Since September 2020, we have been working with young people from the local Army Welfare Service, on a project that explores Stonehenge, its history and its relationship to the sun, stars and sky.

Stonehenge sunset

Stonehenge is one of the world’s most famous ancient monuments and is visited by people from all over the world. It leads us to ask many questions – what is Stonehenge and why was it built? Why did the Neolithic people position the stones in such a specific shape and pattern? What was it used for? The sun, sky and stars help us to unlock some of these questions, and uncover the mysteries of Stonehenge.

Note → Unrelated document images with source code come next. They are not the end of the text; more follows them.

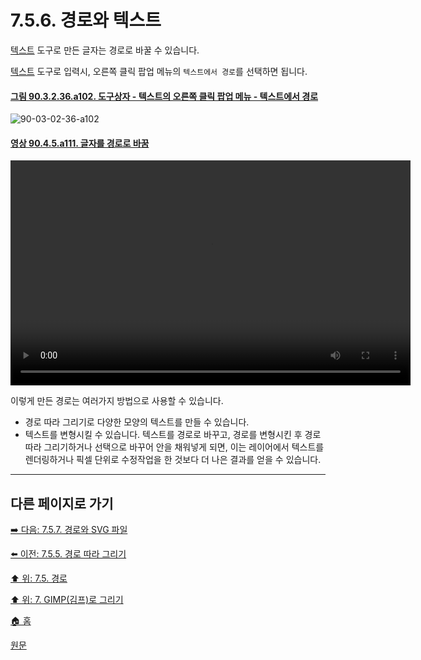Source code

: # 7.5.6. 경로와 텍스트
[텍스트](./14-05-06-00-text.md) 도구로 만든 글자는 경로로 바꿀 수 있습니다.

[텍스트](./14-05-06-00-text.md) 도구로 입력시, 오른쪽 클릭 팝업 메뉴의 `텍스트에서 경로`를 선택하면 됩니다.

<a id="90-03-02-36-a102"></a>

#### [그림 90.3.2.36.a102. 도구상자 - 텍스트의 오른쪽 클릭 팝업 메뉴 - 텍스트에서 경로](./90-03-02-36-text.md#90-03-02-36-a102)
![90-03-02-36-a102](https://github.com/wonder13662/gimp/assets/15767104/e568f659-779c-41c7-9210-3d6f3e0abe91)

<a id="90-04-05-a111"></a>

#### [영상 90.4.5.a111. 글자를 경로로 바꿈](./90-04-0005-paths.md#90-04-05-a111)
<video controls="controls" width="640" height="360" src="https://github.com/wonder13662/gimp/assets/15767104/a990f9d9-6d50-48c3-87de-124661170a9e"></video>

이렇게 만든 경로는 여러가지 방법으로 사용할 수 있습니다.

- 경로 따라 그리기로 다양한 모양의 텍스트를 만들 수 있습니다.
- 텍스트를 변형시킬 수 있습니다. 텍스트를 경로로 바꾸고, 경로를 변형시킨 후 경로 따라 그리기하거나 선택으로 바꾸어 안을 채워넣게 되면, 이는 레이어에서 텍스트를 렌더링하거나 픽셀 단위로 수정작업을 한 것보다 더 나은 결과를 얻을 수 있습니다.

<a comment="TODO 관련 작업물 링크 추가 필요"></a>

***

## 다른 페이지로 가기
[➡️ 다음: 7.5.7. 경로와 SVG 파일](./07-05-07-paths-and-svg-files.md)

[⬅️ 이전: 7.5.5. 경로 따라 그리기](./07-05-05-stroking-a-path.md)

[⬆️ 위: 7.5. 경로](./07-05-00-paths.md)

[⬆️ 위: 7. GIMP(김프)로 그리기](./07-00-painting-with-gimp.md)

[🏠 홈](./00-home.md)

[원문](https://docs.gimp.org/2.10/ko/gimp-using-paths-and-text.html)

Humans have always been fascinated by the stars and the sky, trying to find meaning to the universe and our place in it. Stonehenge shows that Neolithic people also put importance on objects in the sky. Today, we explore the sky by stargazing and using science to understand the secrets of our universe.


In this project, we are working with a group of young people from the Army Welfare Service, who live very locally to Stonehenge. Our first group recently took part in three sessions, where we discovered both how the Neolithic people viewed the sky and what we know today by chatting to an English Heritage historian and a local astronomer.  We visited the stones and found out about their relationship to the sun’s path across the sky. And then, most excitingly of all, we had the incredible opportunity to visit the stones at night, enter the stone circle and stargaze from this unique setting. This experience was truly awe-inspiring, where we walked amongst the stones and learned about the wonders of the night sky, using binoculars, a telescope and simply our eyes.

Night sky with constellation patterns

Over the next few months we’ll be continuing these sessions with local young people, and we’ll also be hosting a digital Stonehenge Stargazing event, bringing Stonehenge and the stars to other young people from AWS who live further away so may not have the opportunity to visit Stonehenge in person. We’ll be exploring the stones and the stars from our homes, from going on a virtual tour of Stonehenge to drawing constellations and getting tips on how to find them in the sky.